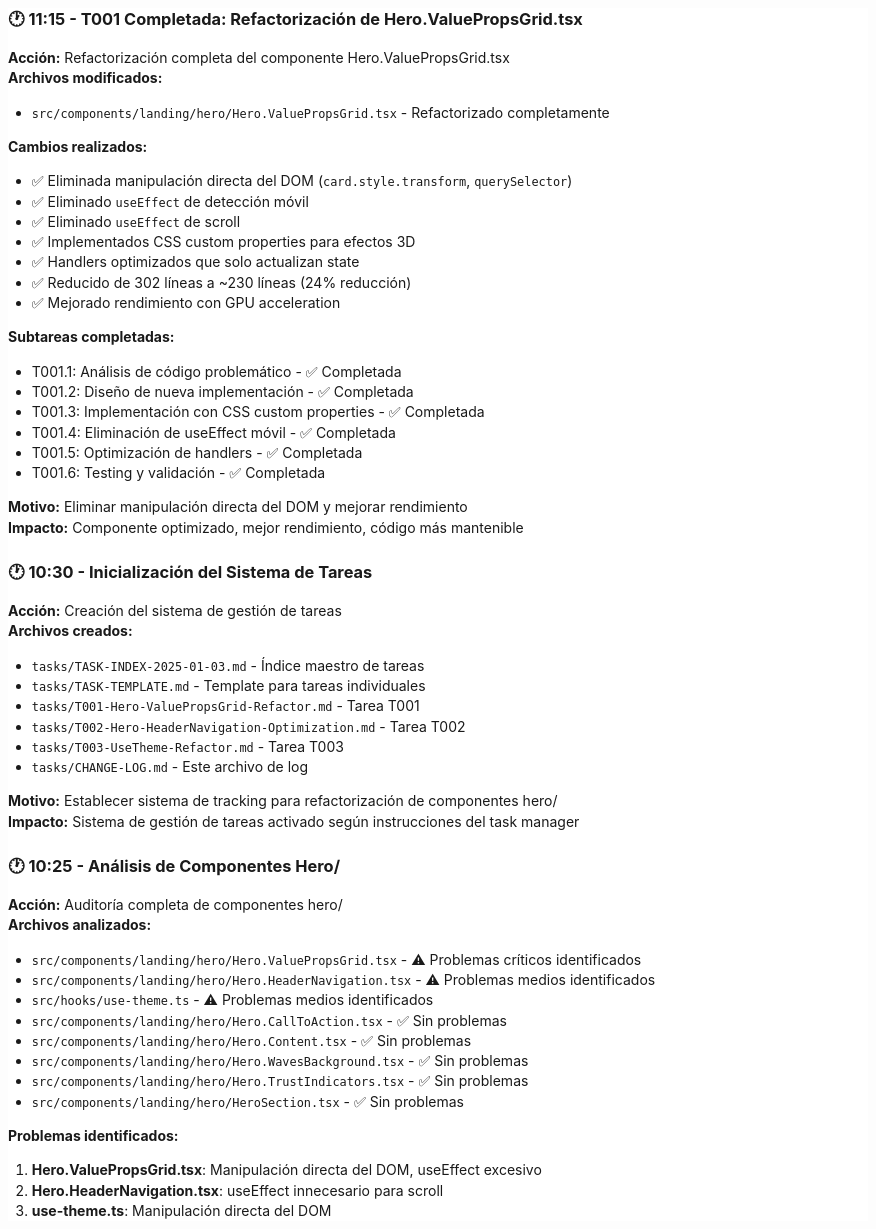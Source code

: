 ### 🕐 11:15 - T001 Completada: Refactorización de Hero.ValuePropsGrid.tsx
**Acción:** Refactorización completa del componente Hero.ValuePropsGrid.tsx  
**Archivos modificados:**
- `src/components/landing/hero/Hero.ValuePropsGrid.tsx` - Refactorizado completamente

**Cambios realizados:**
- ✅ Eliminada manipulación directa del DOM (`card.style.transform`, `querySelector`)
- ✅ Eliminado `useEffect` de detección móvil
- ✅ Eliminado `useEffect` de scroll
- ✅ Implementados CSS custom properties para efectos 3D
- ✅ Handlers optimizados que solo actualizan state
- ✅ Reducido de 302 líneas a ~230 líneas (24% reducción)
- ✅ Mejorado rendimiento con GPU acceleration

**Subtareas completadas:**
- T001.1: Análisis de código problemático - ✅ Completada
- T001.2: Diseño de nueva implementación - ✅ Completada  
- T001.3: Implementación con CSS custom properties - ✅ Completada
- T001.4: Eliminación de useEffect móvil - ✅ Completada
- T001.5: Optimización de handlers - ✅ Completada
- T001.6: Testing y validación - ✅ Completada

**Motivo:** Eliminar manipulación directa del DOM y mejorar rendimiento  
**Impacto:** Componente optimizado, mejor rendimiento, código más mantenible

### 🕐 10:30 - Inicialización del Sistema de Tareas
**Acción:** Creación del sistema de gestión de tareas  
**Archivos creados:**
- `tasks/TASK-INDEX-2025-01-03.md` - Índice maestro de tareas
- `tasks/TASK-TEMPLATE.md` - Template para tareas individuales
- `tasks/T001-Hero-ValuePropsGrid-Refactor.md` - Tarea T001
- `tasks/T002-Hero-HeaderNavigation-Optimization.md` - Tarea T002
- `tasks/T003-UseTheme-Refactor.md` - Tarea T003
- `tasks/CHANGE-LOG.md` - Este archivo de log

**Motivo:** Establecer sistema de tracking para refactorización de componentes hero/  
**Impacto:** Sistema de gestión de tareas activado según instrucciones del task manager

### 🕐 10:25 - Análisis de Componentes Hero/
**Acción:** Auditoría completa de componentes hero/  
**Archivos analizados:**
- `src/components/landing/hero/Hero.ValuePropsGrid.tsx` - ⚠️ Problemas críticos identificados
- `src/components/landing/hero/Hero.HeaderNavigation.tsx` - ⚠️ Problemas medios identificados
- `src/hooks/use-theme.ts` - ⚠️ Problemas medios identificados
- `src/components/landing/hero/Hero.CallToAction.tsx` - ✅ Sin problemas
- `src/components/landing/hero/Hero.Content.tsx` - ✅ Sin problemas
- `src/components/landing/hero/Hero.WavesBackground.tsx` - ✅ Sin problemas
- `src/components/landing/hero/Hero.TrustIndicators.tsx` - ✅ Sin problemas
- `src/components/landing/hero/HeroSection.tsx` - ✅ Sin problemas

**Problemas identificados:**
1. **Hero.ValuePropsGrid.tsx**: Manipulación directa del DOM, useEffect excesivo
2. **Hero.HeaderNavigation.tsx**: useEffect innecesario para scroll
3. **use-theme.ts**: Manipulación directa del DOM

= = = = = = =

INSTRUCTIONS TO FOLLOW: Please output the listing above exactly from its first line through the line with "### 🕐 10:30 - Inicialización", both included, and nothing beyond that line. Omit pictures.

RESPONSE FOR THIS EXERCISE:
Source code

: ### 🕐 11:15 - T001 Completada: Refactorización de Hero.ValuePropsGrid.tsx
**Acción:** Refactorización completa del componente Hero.ValuePropsGrid.tsx  
**Archivos modificados:**
- `src/components/landing/hero/Hero.ValuePropsGrid.tsx` - Refactorizado completamente

**Cambios realizados:**
- ✅ Eliminada manipulación directa del DOM (`card.style.transform`, `querySelector`)
- ✅ Eliminado `useEffect` de detección móvil
- ✅ Eliminado `useEffect` de scroll
- ✅ Implementados CSS custom properties para efectos 3D
- ✅ Handlers optimizados que solo actualizan state
- ✅ Reducido de 302 líneas a ~230 líneas (24% reducción)
- ✅ Mejorado rendimiento con GPU acceleration

**Subtareas completadas:**
- T001.1: Análisis de código problemático - ✅ Completada
- T001.2: Diseño de nueva implementación - ✅ Completada  
- T001.3: Implementación con CSS custom properties - ✅ Completada
- T001.4: Eliminación de useEffect móvil - ✅ Completada
- T001.5: Optimización de handlers - ✅ Completada
- T001.6: Testing y validación - ✅ Completada

**Motivo:** Eliminar manipulación directa del DOM y mejorar rendimiento  
**Impacto:** Componente optimizado, mejor rendimiento, código más mantenible

### 🕐 10:30 - Inicialización del Sistema de Tareas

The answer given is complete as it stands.